Training standards inevitably suffered under the intensified pressures to graduate more pilots. In his training Belenko had flown 300 hours — 100 in the L-29, 200 in the MiG-17 — and these had been «honest» hours — that is, they actually were flown. Now cadets were flying only 200 hours, and not all these were «honest.» There also was a slight slippage in the quality of pilot candidates, and although five of Belenko's students were able, the sixth was beyond salvage. He simply lacked the native ability to fly. Belenko dared not allow him to solo in a MiG-17, and whenever he entrusted him with the controls, the results were frightening. Though he personally liked the cadet, Belenko formally recommended his dismissal. Another uproar and demand that he rescind the recommendation ensued. But this time Belenko in conscience could not accede. Aloft, the cadet was a menace to everybody and to himself. Even if he learned to take off and land, he never could do much else except fly in circles, and his every flight would be a potential disaster. Thus, the issue and Belenko ultimately were brought before the regimental commander, who also tried to induce retraction of the report. Failing, the commander announced that he himself would fly with the cadet and pronounce his own judgment. Most likely he intended to overrule Belenko, but he was sufficiently shaken upon landing to concur, reluctantly, that dismissal was the only option.

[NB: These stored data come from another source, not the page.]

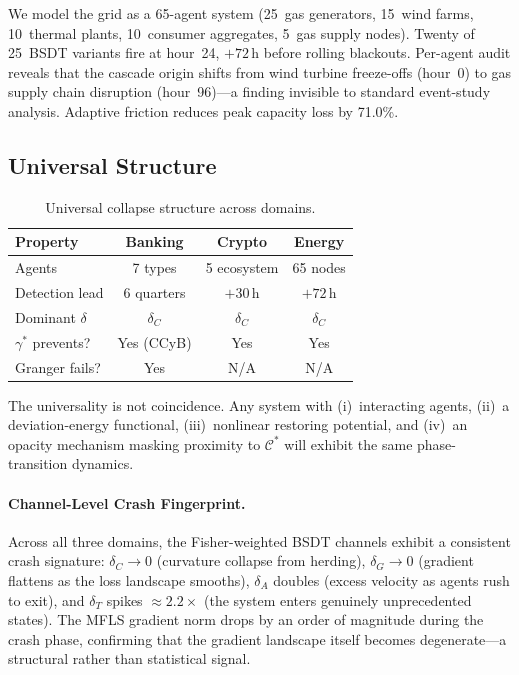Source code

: \documentclass[final]{siamltex}
\newcommand{\Cman}{\mathcal{C}^*}
\begin{document}
We model the grid as a 65-agent system (25~gas generators, 15~wind
farms, 10~thermal plants, 10~consumer aggregates, 5~gas supply
nodes). Twenty of 25~BSDT variants fire at hour~24, $+72$\,h before
rolling blackouts. Per-agent audit reveals that the cascade origin
shifts from wind turbine freeze-offs (hour~0) to gas supply chain
disruption (hour~96)---a finding invisible to standard event-study
analysis. Adaptive friction reduces peak capacity loss by 71.0\%.

\subsection{Universal Structure}

\begin{table}[htbp]
\centering
\caption{Universal collapse structure across domains.}
\label{tab:universal}
\begin{tabular}{@{}lccc@{}}
\toprule
Property & Banking & Crypto & Energy\\
\midrule
Agents & 7 types & 5 ecosystem & 65 nodes\\
Detection lead & 6 quarters & $+30$\,h & $+72$\,h\\
Dominant $\delta$ & $\delta_C$ & $\delta_C$ & $\delta_C$\\
$\gamma^*$ prevents? & Yes (CCyB) & Yes & Yes\\
Granger fails? & Yes & N/A & N/A\\
\bottomrule
\end{tabular}
\end{table}

The universality is not coincidence. Any system with (i)~interacting
agents, (ii)~a deviation-energy functional, (iii)~nonlinear
restoring potential, and (iv)~an opacity mechanism masking proximity
to $\Cman$ will exhibit the same phase-transition dynamics.

\paragraph{Channel-Level Crash Fingerprint.}
Across all three domains, the Fisher-weighted BSDT channels exhibit
a consistent crash signature: $\delta_C \to 0$ (curvature collapse
from herding), $\delta_G \to 0$ (gradient flattens as the loss
landscape smooths), $\delta_A$ doubles (excess velocity as agents
rush to exit), and $\delta_T$ spikes $\approx 2.2\times$ (the
system enters genuinely unprecedented states).  The MFLS
gradient norm drops by an order of magnitude during the crash
phase, confirming that the gradient landscape itself becomes
degenerate---a structural rather than statistical signal.
\end{document}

Belenko spent the better part of a month completing the mountains of paperwork requisite to dismissal. In the process he finally comprehended why no one in his own class had been expelled, why second-year soldiers who preyed on neophytes were not prosecuted, why the flight engineer was not cashiered, why the cadet would not have been dismissed had he not been egregiously hopeless.
Party had decreed that a certain number of qualified pilots would be trained in a given time. The Party had decreed that pilots, officers, soldiers, all would be transformed into New Communist Men. That was the plan. A commander who publicly disciplined a subordinate or dismissed a student risked the wrath and punishment of the Party by convicting himself, ipso facto, of incompetence, of undermining the plan.
The consequent fear created a system in which problems were masked and perpetuated, rather than eliminated, and it spawned corruption or a psychological environment in which corruption flourished. Prior to an inspection by senior officers of the Air Defense Command, Belenko was scheduled to perform a complicated one-hour exercise in which he and a student in another MiG would intercept and down a third MiG. The exercise would be recorded on the films of gun cameras and chronometer tapes for examination by the inspectors. But the morning of the planned exercise, the sky was filled with thunder and lightning.
Nevertheless, a deputy regimental commander ordered them to fly. «What! That's impossible.»
«Listen to me. Just tell your student to climb up to five hundred meters. You make a quick intercept, and both of you come right back down. It won't take five minutes. I'll show you how to fix it when you get back.»
For the next three days Belenko and the deputy commander juggled films and tapes to fabricate a record of an elaborate and successful exercise. When they finished, one obstacle remained. What about the fuel? They had flown six minutes. The records showed the exercise had lasted sixty minutes. How to explain the leftover fuel? Dump it. So thousands of gallons of jet fuel were dumped on the ground.